There’s a good chance your movement through the city will be tracked over the next two months, as increasingly complex transportation issues have prompted Nanaimo to embark on its first transportation master plan.
As the city’s population moves toward 100,000 people and roadways become more congested, the city’s transportation department wants to ensure that objectives of planNanaimo are met and that people who live here or visit are able to move as efficiently as possible.
“It’s about sustainability, and that means livability – how easy it is to get to work, where you shop or where you want to play,” said Susan Clift, the city’s director of engineering and public works. “It also means what kind of impact people’s transportation choices are having on the environment, as well as what is the ability to pay, as a community, for changes [we] might want to seek in transportation infrastructure.”
As the city follows its official community plan to densify corridors, alternatives to the single occupancy automobile such as cycling, walking or taking transit could become increasingly popular choices.
The car currently dominates as the preferred choice for moving around Nanaimo, according to city statistics, but Clift said one of the goals of the transportation plan is to encourage alternatives to cars over the next 20 years.
By collecting data now, city staff will have the information needed to help define how Nanaimo moves, looks and grows over the next five, 10 and 20 years, said Gordon Foy, transportation engineer for the city.

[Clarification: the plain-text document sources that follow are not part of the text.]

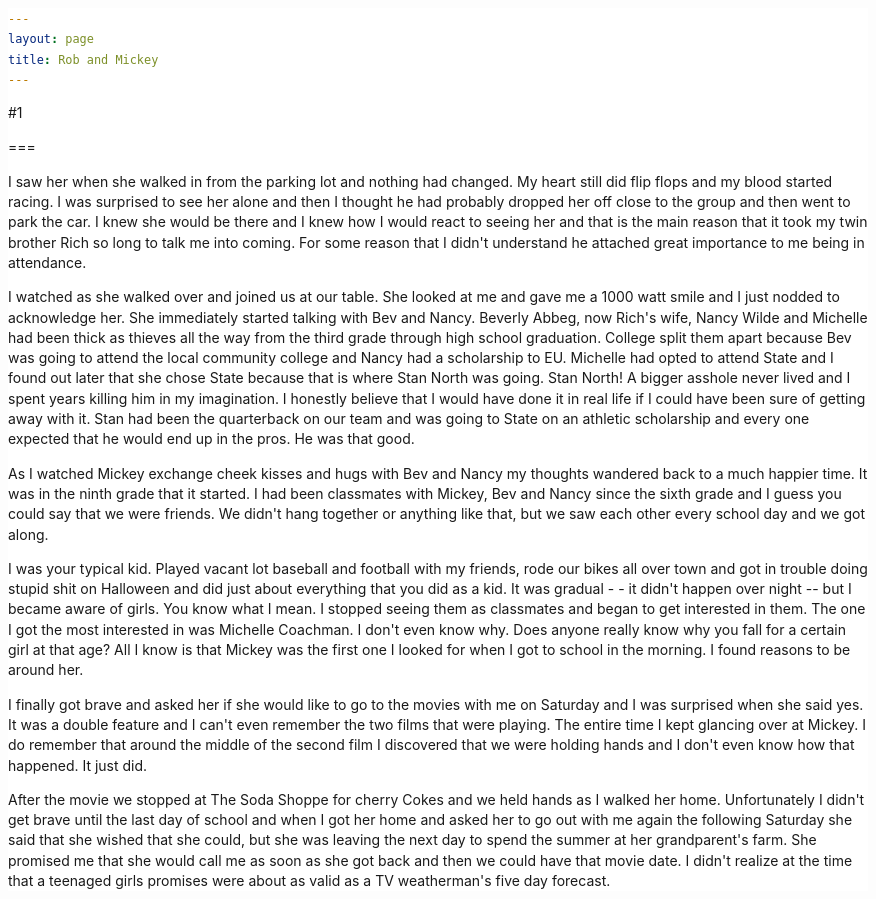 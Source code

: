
 ```yaml
---
layout: page
title: Rob and Mickey
---
```

#1 

===

I saw her when she walked in from the parking lot and nothing had changed. My heart still did flip flops and my blood started racing. I was surprised to see her alone and then I thought he had probably dropped her off close to the group and then went to park the car. I knew she would be there and I knew how I would react to seeing her and that is the main reason that it took my twin brother Rich so long to talk me into coming. For some reason that I didn't understand he attached great importance to me being in attendance. 

I watched as she walked over and joined us at our table. She looked at me and gave me a 1000 watt smile and I just nodded to acknowledge her. She immediately started talking with Bev and Nancy. Beverly Abbeg, now Rich's wife, Nancy Wilde and Michelle had been thick as thieves all the way from the third grade through high school graduation. College split them apart because Bev was going to attend the local community college and Nancy had a scholarship to EU. Michelle had opted to attend State and I found out later that she chose State because that is where Stan North was going. Stan North! A bigger asshole never lived and I spent years killing him in my imagination. I honestly believe that I would have done it in real life if I could have been sure of getting away with it. Stan had been the quarterback on our team and was going to State on an athletic scholarship and every one expected that he would end up in the pros. He was that good. 

As I watched Mickey exchange cheek kisses and hugs with Bev and Nancy my thoughts wandered back to a much happier time. It was in the ninth grade that it started. I had been classmates with Mickey, Bev and Nancy since the sixth grade and I guess you could say that we were friends. We didn't hang together or anything like that, but we saw each other every school day and we got along. 

I was your typical kid. Played vacant lot baseball and football with my friends, rode our bikes all over town and got in trouble doing stupid shit on Halloween and did just about everything that you did as a kid. It was gradual - - it didn't happen over night -- but I became aware of girls. You know what I mean. I stopped seeing them as classmates and began to get interested in them. The one I got the most interested in was Michelle Coachman. I don't even know why. Does anyone really know why you fall for a certain girl at that age? All I know is that Mickey was the first one I looked for when I got to school in the morning. I found reasons to be around her. 

I finally got brave and asked her if she would like to go to the movies with me on Saturday and I was surprised when she said yes. It was a double feature and I can't even remember the two films that were playing. The entire time I kept glancing over at Mickey. I do remember that around the middle of the second film I discovered that we were holding hands and I don't even know how that happened. It just did. 

After the movie we stopped at The Soda Shoppe for cherry Cokes and we held hands as I walked her home. Unfortunately I didn't get brave until the last day of school and when I got her home and asked her to go out with me again the following Saturday she said that she wished that she could, but she was leaving the next day to spend the summer at her grandparent's farm. She promised me that she would call me as soon as she got back and then we could have that movie date. I didn't realize at the time that a teenaged girls promises were about as valid as a TV weatherman's five day forecast. 
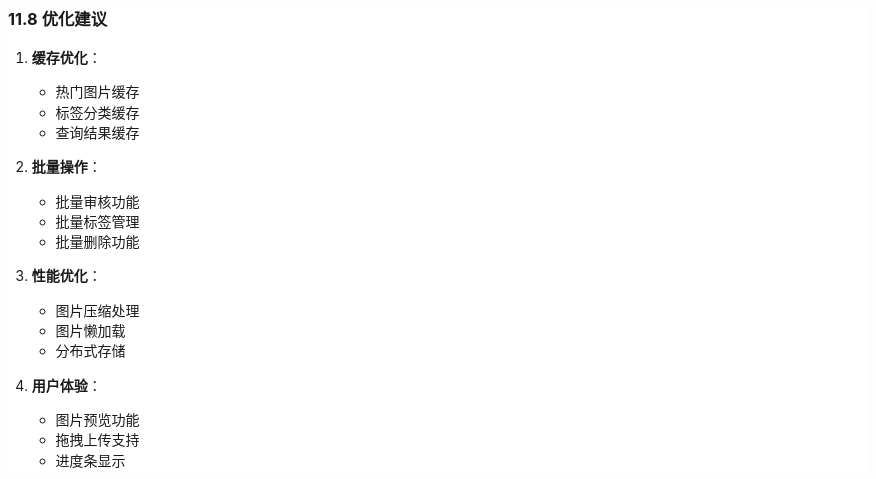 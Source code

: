 ### 11.8 优化建议

1. **缓存优化**：

   - 热门图片缓存
   - 标签分类缓存
   - 查询结果缓存

2. **批量操作**：

   - 批量审核功能
   - 批量标签管理
   - 批量删除功能

3. **性能优化**：

   - 图片压缩处理
   - 图片懒加载
   - 分布式存储

4. **用户体验**：
   - 图片预览功能
   - 拖拽上传支持
   - 进度条显示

“What we want to do this spring is collect a good set of information to create a base on which to build the plan,” said Foy. “All good plans are based on a good understanding of current conditions, so this year we’re out to provide a snapshot of current transportation conditions in Nanaimo.”
The first data collection, expected to take place from mid-march to May, is the Household Travel Survey.
About 1,400 randomly selected households from Nanaimo Airport to Lantzville will be phoned to help determine existing travel patterns and how people choose to move about the city. The survey will be conducted by R.A. Malatest and Associates, a Victoria-based market research firm.
Coun. Jim Kipp said he encourages residents to take part in the telephone survey.
“I want people to understand that they will be getting robocalls, but they will be identified. But please participate, I know it’s tough sometimes, but give the information because it’s important for our community. If we can figure out where our logistics are, it’s going to be really important for our future.”
Other transportation surveys are already underway, such as the automatic traffic counters set up on selected roadways around the city, as well as manual traffic counts, which capture cyclist and pedestrian numbers, and transit and ferry ridership surveys.
An external gateway survey will also be conducted. That survey will help city staff better understand what trips are passing through Nanaimo.
“We don’t really know what the proportion of trips passing through the Nanaimo Parkway compared to internal trips are, so that survey will give us an idea,” said Foy. “But the main message is we’re going to be doing a fair bit of work in the next two to three months and it’s all preparatory to get ourselves organized for a plan later this year.”
Foy said the data collected this year will have a shelf life of about five years, and future surveys will help achieve future transportation goals.
The next phase of the Nanaimo Transportation Master Plan will be to shape transportation goals, identify issues and review strategies through public consultation.